I don't always agree with Sherry Wolf (or with anyone always, of course) but the comments below seem to me about right. In Portland, there were, by at least one count, 50,000 (so, proportionately a better turnout than NYC). Many were masked, and I appreciate all those protecting everyone's health in the crowd.
Important to remember also that in discussing 'nonviolent' protests, the violence generally comes from the police, so the peacefulness, some have suggested, comes from police having underestimated turnout (and thus being unprepared for encountering the crowd) or indifference to the actions of old white people likely to go home after the march.
I've heard that there are nationwide calls for further marches April 19 & May 1, but have not seen anything definite for PDX. There is, however, an upcoming meeting April 12 dedicated to building long-term alliances--not just mobilizing people to protest but organizing to gain positive changes. Portland Rising: The Power of Coalition from Jobs with Justice & others: Saturday, April 12, 2025 10:00 AM-12:00PM at P.A.T. Hall, 345 NE 8th Ave., Portland, OR 97232. Wheelchair accessible; Masks required and provided. https://actionnetwork.org/events/portland-rising-the-power-of-coalition
Sherry Wolf posts:
5 takeaways from April 5th in NYC:
- 100,000 came out—mostly as individuals and not organized in groups, folks who don’t usually or ever protest on a day the city’s far left leadership was in DC for the massive Palestine protest there. Notably, thousands in NYC wore keffiyehs & carried signs about Gaza, it’s too intertwined with our national disaster to be scrubbed from an NYC protest
- Multigenerational, but skewed whiter and a bit older than NYC overall, indicating both the silos we’re in and that it was disproportionately citizens who don’t fear deportation but loss of careers, social security, Medicare, etc. these were downwardly mobile middle- and working-class people with something to lose
- The politically broad but hollow call to action—“Hands Off”— meant that the momentary vacuum could be filled by individuals or small groups putting forward chants and slogans for others, which is what I did on the march from the subway and later with union comrades for more than an hour outside the library raising explicitly anti-fascist, pro-trans and immigrant and unite and fight type chants and got tens of thousands to vigorously take them up while marching past; others did this along the way, too!

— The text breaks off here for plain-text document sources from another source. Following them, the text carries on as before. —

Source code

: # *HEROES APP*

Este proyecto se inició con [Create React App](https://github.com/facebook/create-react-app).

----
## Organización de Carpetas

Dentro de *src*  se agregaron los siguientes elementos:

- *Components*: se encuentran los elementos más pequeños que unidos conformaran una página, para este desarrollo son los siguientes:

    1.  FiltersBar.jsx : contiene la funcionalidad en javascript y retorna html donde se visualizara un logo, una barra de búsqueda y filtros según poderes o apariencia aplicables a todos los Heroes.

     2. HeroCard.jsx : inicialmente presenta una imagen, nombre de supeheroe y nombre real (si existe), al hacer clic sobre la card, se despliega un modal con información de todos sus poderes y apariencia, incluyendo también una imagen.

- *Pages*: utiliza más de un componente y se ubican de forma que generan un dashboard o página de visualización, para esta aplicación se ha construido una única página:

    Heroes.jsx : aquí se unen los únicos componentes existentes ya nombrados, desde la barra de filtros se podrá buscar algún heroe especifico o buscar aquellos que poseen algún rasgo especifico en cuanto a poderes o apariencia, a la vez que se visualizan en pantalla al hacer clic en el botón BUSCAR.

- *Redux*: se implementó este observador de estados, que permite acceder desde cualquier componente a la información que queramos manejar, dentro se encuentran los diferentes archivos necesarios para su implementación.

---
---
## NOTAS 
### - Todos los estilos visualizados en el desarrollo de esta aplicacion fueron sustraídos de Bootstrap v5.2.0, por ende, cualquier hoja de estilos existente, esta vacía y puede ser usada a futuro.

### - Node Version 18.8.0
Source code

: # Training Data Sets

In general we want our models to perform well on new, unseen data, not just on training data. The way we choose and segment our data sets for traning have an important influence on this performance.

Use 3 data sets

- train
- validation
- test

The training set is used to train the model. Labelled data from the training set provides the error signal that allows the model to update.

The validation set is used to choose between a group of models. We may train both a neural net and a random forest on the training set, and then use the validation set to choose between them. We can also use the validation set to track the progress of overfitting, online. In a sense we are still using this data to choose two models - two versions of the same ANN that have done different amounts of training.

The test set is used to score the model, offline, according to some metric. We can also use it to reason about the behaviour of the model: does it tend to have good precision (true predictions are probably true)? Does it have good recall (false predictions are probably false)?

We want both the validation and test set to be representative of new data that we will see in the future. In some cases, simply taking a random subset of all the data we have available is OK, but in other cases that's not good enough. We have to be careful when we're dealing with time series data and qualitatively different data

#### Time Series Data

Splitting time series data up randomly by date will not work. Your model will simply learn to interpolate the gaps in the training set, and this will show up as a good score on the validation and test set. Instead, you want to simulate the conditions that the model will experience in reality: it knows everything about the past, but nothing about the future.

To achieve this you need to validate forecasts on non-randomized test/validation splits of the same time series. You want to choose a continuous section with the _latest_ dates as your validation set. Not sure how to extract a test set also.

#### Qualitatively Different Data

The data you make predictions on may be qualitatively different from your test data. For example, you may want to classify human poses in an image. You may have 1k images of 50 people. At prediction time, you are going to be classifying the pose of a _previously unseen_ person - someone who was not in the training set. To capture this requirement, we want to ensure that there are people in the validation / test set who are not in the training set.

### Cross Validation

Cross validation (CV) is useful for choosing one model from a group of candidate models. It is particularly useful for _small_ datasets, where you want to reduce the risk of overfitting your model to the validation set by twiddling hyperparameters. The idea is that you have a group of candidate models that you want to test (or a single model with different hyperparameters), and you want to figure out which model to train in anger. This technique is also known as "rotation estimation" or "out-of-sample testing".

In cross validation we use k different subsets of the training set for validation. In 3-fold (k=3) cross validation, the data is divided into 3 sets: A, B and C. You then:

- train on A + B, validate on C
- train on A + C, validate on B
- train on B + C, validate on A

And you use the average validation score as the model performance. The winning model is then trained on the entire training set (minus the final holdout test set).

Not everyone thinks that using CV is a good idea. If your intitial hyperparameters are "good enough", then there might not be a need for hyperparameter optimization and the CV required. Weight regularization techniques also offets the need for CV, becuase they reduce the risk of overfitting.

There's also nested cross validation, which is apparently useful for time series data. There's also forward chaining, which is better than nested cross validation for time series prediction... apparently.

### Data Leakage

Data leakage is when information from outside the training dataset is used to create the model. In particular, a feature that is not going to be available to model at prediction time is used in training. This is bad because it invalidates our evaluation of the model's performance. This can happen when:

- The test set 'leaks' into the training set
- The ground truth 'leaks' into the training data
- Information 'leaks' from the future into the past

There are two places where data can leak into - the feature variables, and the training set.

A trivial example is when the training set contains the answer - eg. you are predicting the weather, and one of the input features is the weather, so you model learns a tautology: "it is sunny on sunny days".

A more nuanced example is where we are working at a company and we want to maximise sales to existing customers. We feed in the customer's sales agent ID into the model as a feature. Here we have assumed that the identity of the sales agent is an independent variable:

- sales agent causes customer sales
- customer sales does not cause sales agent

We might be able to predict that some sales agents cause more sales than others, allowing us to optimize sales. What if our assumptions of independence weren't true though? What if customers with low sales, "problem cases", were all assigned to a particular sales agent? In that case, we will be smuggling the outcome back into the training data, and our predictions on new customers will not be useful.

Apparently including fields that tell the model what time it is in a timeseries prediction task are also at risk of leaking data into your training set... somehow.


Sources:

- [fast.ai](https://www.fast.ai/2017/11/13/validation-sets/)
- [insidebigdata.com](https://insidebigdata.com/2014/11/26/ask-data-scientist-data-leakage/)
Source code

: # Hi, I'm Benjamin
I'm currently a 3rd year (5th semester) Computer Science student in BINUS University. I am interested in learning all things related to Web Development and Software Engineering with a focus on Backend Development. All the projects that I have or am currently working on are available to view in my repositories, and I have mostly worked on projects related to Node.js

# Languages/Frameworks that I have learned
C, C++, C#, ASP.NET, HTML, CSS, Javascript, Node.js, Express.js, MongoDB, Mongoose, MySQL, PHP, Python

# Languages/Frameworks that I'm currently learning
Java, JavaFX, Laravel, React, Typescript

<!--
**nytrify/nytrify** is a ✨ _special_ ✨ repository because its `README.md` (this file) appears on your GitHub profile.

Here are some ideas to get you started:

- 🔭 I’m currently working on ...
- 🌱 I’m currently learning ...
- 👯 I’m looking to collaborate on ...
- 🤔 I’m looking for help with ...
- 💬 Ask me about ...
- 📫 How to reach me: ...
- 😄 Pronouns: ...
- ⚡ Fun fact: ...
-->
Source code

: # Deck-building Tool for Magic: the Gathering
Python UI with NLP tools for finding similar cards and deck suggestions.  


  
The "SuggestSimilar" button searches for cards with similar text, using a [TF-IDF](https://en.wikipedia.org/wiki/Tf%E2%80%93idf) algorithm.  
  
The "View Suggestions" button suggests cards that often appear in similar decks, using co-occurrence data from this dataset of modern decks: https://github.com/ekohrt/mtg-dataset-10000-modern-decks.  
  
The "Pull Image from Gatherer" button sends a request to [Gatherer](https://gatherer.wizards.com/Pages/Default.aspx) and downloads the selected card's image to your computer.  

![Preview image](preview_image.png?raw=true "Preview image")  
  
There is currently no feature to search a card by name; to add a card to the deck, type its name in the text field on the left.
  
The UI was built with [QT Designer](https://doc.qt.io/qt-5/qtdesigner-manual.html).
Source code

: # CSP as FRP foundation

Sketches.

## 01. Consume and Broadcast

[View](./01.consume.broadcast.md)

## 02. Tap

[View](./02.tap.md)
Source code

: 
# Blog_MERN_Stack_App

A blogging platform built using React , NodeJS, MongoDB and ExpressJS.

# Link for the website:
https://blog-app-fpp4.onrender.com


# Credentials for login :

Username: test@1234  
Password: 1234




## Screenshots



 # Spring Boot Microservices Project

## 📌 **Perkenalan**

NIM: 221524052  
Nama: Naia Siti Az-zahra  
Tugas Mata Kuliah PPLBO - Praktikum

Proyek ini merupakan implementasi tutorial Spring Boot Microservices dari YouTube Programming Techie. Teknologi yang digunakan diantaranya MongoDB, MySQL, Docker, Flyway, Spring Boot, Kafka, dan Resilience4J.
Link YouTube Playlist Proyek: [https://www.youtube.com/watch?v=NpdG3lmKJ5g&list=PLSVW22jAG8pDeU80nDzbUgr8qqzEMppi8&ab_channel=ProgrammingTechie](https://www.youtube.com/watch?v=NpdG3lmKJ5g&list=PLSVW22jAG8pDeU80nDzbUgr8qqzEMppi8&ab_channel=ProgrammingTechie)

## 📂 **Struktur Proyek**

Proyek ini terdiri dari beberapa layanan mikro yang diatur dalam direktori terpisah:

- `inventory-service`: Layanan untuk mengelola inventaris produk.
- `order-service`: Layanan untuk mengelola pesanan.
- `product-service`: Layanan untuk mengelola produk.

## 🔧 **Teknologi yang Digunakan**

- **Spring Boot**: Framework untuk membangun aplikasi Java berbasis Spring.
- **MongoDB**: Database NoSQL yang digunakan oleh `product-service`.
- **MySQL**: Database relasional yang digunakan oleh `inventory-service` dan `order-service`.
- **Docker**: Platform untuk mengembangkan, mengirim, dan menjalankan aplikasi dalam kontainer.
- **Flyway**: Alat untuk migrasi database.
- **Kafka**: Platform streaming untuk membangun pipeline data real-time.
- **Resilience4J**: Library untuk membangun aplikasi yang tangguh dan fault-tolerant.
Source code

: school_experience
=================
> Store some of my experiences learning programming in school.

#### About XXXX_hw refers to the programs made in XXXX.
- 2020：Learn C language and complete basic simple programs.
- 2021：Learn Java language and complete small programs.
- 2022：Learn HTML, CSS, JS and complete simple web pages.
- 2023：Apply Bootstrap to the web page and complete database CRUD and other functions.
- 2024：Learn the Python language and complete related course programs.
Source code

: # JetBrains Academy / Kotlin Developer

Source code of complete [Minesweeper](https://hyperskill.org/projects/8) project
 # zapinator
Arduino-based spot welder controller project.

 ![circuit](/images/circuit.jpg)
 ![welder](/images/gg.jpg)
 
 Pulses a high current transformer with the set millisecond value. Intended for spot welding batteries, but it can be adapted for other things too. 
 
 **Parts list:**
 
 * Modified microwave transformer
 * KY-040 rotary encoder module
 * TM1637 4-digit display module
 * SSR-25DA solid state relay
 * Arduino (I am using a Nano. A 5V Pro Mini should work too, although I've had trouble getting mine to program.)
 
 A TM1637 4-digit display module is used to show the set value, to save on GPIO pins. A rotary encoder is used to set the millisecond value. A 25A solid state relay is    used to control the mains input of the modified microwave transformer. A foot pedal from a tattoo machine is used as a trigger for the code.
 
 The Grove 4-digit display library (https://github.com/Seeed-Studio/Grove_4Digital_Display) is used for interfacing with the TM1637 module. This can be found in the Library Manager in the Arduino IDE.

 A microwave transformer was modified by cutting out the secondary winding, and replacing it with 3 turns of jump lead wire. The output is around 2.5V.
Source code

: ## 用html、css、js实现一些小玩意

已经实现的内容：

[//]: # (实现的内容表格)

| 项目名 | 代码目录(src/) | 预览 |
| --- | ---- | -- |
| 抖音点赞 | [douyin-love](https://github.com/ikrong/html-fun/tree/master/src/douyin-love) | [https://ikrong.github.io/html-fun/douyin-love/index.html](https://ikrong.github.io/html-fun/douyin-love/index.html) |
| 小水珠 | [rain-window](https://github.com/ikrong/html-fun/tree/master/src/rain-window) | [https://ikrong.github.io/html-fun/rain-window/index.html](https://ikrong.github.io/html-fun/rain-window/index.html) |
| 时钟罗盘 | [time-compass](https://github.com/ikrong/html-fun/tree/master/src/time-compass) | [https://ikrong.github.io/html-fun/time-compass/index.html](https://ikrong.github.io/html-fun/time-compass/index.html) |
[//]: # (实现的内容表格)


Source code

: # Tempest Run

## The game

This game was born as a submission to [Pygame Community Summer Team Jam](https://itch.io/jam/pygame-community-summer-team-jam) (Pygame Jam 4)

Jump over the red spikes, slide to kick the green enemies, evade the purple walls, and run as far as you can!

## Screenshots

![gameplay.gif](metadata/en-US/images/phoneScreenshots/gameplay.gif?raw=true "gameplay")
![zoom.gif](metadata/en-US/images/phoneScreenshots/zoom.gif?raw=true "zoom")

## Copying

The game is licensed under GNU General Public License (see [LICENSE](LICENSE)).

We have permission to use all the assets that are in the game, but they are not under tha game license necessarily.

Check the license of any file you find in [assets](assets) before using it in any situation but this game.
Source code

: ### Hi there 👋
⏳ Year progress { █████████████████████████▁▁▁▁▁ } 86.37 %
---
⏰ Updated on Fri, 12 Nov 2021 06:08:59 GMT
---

- Leftists need to learn what a united front means in practice—the denunciations online of the vacuousness of a “Hands Off” call are unhelpful; possibly 1 million people nationally turned out because they’re scared and want to find a way to fight—we need to put forward and fight for political positions inside these formations, not denounce them
- Mass actions raise the prospect of mass strikes; union leaders need to start organizing strike calls with Black, queer and immigrant groups—days of action, walk-ins, walkouts, rolling strikes—which can’t be summoned the same way as a call to action in a moment of extreme fear rage.